Note
This tutorial was generated from an IPython notebook that can be downloaded here.
Bayesian optimization¶
This notebook was made with the following version of george:
import george
george.__version__
'0.3.1'
In this tutorial, we’ll show a very simple example of implementing “Bayesian optimization” using george. Now’s not the time to get into a discussion of the issues with the name given to these methods, but I think that the “Bayesian” part of the title comes from the fact that the method relies on the (prior) assumption that the objective function is smooth. The basic idea is that you can reduce the number of function evaluations needed to minimize a black-box function by using a GP as a surrogate model. This can be huge if evaluating your model is computationally expensive. I think that the classic reference is Jones et al. (1998) and the example here will look a bit like their section 4.1.

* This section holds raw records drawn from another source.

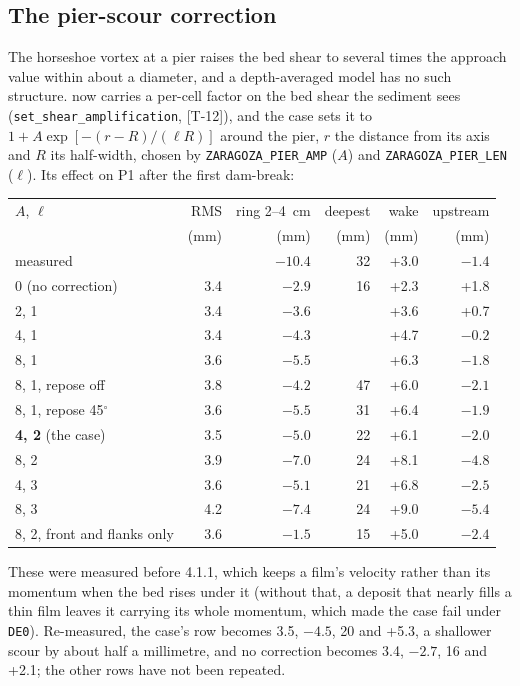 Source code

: \subsection*{The pier-scour correction}

The horseshoe vortex at a pier raises the bed shear to several times the
approach value within about a diameter, and a depth-averaged model has no
such structure. \anuga{} now carries a per-cell factor on the bed shear the
sediment sees (\texttt{set\_shear\_amplification}, [T-12]), and the case
sets it to $1 + A \exp[-(r - R)/(\ell R)]$ around the pier, $r$ the
distance from its axis and $R$ its half-width, chosen by
\texttt{ZARAGOZA\_PIER\_AMP} ($A$) and \texttt{ZARAGOZA\_PIER\_LEN} ($\ell$).
Its effect on P1 after the first dam-break:

\begin{center}
\footnotesize
\setlength{\tabcolsep}{3pt}
\begin{tabular}{p{3.0cm}rrrrr}
\hline
$A$, $\ell$ & RMS & ring 2--4~cm & deepest & wake & upstream \\
 & (mm) & (mm) & (mm) & (mm) & (mm) \\
\hline
measured & & $-10.4$ & 32 & +3.0 & $-1.4$ \\
0 (no correction) & 3.4 & $-2.9$ & 16 & +2.3 & +1.8 \\
2, 1 & 3.4 & $-3.6$ & & +3.6 & +0.7 \\
4, 1 & 3.4 & $-4.3$ & & +4.7 & $-0.2$ \\
8, 1 & 3.6 & $-5.5$ & & +6.3 & $-1.8$ \\
8, 1, repose off & 3.8 & $-4.2$ & 47 & +6.0 & $-2.1$ \\
8, 1, repose 45$^\circ$ & 3.6 & $-5.5$ & 31 & +6.4 & $-1.9$ \\
\textbf{4, 2} (the case) & 3.5 & $-5.0$ & 22 & +6.1 & $-2.0$ \\
8, 2 & 3.9 & $-7.0$ & 24 & +8.1 & $-4.8$ \\
4, 3 & 3.6 & $-5.1$ & 21 & +6.8 & $-2.5$ \\
8, 3 & 4.2 & $-7.4$ & 24 & +9.0 & $-5.4$ \\
8, 2, front and flanks only & 3.6 & $-1.5$ & 15 & +5.0 & $-2.4$ \\
\hline
\end{tabular}
\end{center}

These were measured before \anuga{} 4.1.1, which keeps a film's velocity
rather than its momentum when the bed rises under it (without that, a
deposit that nearly fills a thin film leaves it carrying its whole momentum,
which made the case fail under \texttt{DE0}). Re-measured, the case's row
becomes 3.5, $-4.5$, 20 and +5.3, a shallower scour by about half a
millimetre, and no correction becomes 3.4, $-2.7$, 16 and +2.1; the other
rows have not been repeated.

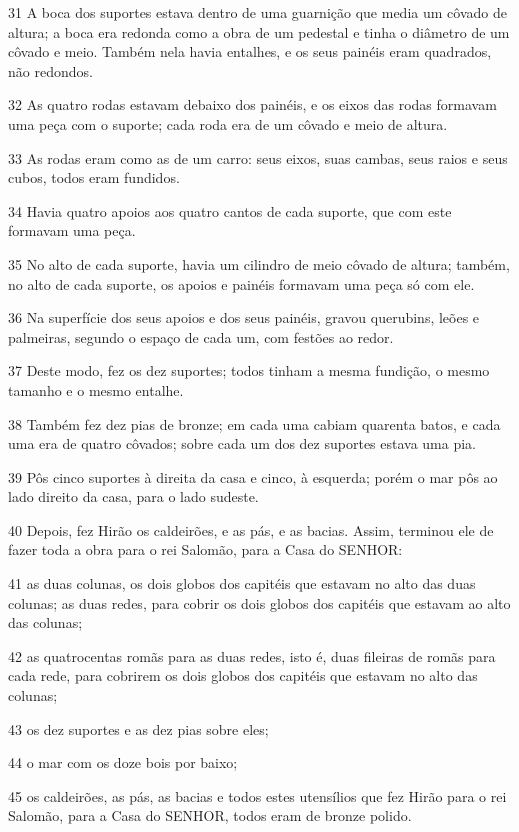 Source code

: \par 31 A boca dos suportes estava dentro de uma guarnição que media um côvado de altura; a boca era redonda como a obra de um pedestal e tinha o diâmetro de um côvado e meio. Também nela havia entalhes, e os seus painéis eram quadrados, não redondos.
\par 32 As quatro rodas estavam debaixo dos painéis, e os eixos das rodas formavam uma peça com o suporte; cada roda era de um côvado e meio de altura.
\par 33 As rodas eram como as de um carro: seus eixos, suas cambas, seus raios e seus cubos, todos eram fundidos.
\par 34 Havia quatro apoios aos quatro cantos de cada suporte, que com este formavam uma peça.
\par 35 No alto de cada suporte, havia um cilindro de meio côvado de altura; também, no alto de cada suporte, os apoios e painéis formavam uma peça só com ele.
\par 36 Na superfície dos seus apoios e dos seus painéis, gravou querubins, leões e palmeiras, segundo o espaço de cada um, com festões ao redor.
\par 37 Deste modo, fez os dez suportes; todos tinham a mesma fundição, o mesmo tamanho e o mesmo entalhe.
\par 38 Também fez dez pias de bronze; em cada uma cabiam quarenta batos, e cada uma era de quatro côvados; sobre cada um dos dez suportes estava uma pia.
\par 39 Pôs cinco suportes à direita da casa e cinco, à esquerda; porém o mar pôs ao lado direito da casa, para o lado sudeste.
\par 40 Depois, fez Hirão os caldeirões, e as pás, e as bacias. Assim, terminou ele de fazer toda a obra para o rei Salomão, para a Casa do SENHOR:
\par 41 as duas colunas, os dois globos dos capitéis que estavam no alto das duas colunas; as duas redes, para cobrir os dois globos dos capitéis que estavam ao alto das colunas;
\par 42 as quatrocentas romãs para as duas redes, isto é, duas fileiras de romãs para cada rede, para cobrirem os dois globos dos capitéis que estavam no alto das colunas;
\par 43 os dez suportes e as dez pias sobre eles;
\par 44 o mar com os doze bois por baixo;
\par 45 os caldeirões, as pás, as bacias e todos estes utensílios que fez Hirão para o rei Salomão, para a Casa do SENHOR, todos eram de bronze polido.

First, we’ll define the scalar objective that we want to minimize in the range \(-5 \le x \le 5\).
import numpy as np
import matplotlib.pyplot as plt
def objective(theta):
return -0.5 * np.exp(-0.5*(theta - 2)**2) - 0.5 * np.exp(-0.5 * (theta + 2.1)**2 / 5) + 0.3
t = np.linspace(-5, 5, 5000)
plt.figure(figsize=(8, 5))
plt.plot(t, objective(t))
plt.ylim(-0.37, 0.37)
plt.xlim(-5, 5)
plt.xlabel("$\\theta$")
plt.ylabel("objective");

Now, for the “Bayesian” optimization, the basic procedure that we’ll follow is:
Start by evaluating the model at a set of points. In this case, we’ll start with a uniform grid in \(x\).
Fit a GP (optimize the hyperparameters) to the set of training points.
Find the input coordinate that maximizes the “expected improvement” (see Section 4 of Jones+ 1998). For simplicity, we simply use a grid search to maximize this, but this should probably be a numerical optimization in any real application of this method.
At this new coordinate, run the model and add this as a new training point.
Return to step 2 until converged. We’ll judge convergence using relative changes in the location of the minimum.
from george import kernels
from scipy.special import erf
from scipy.optimize import minimize
N_init = 4
train_theta = np.linspace(-5, 5, N_init + 1)[1:]
train_theta -= 0.5 * (train_theta[1] - train_theta[0])
train_f = objective(train_theta)
gp = george.GP(np.var(train_f) * kernels.Matern52Kernel(3.0),
fit_mean=True)
gp.compute(train_theta)
def nll(params):
gp.set_parameter_vector(params)
g = gp.grad_log_likelihood(train_f, quiet=True)
return -gp.log_likelihood(train_f, quiet=True), -g
fig, axes = plt.subplots(2, 2, figsize=(8, 6))
j = 0
old_min = None
converged = False
for i in range(1000):
# Update the GP parameters
soln = minimize(nll, gp.get_parameter_vector(), jac=True)
# Compute the acquisition function
mu, var = gp.predict(train_f, t, return_var=True)
std = np.sqrt(var)
f_min = np.min(train_f)
chi = (f_min - mu) / std
Phi = 0.5 * (1.0 + erf(chi / np.sqrt(2)))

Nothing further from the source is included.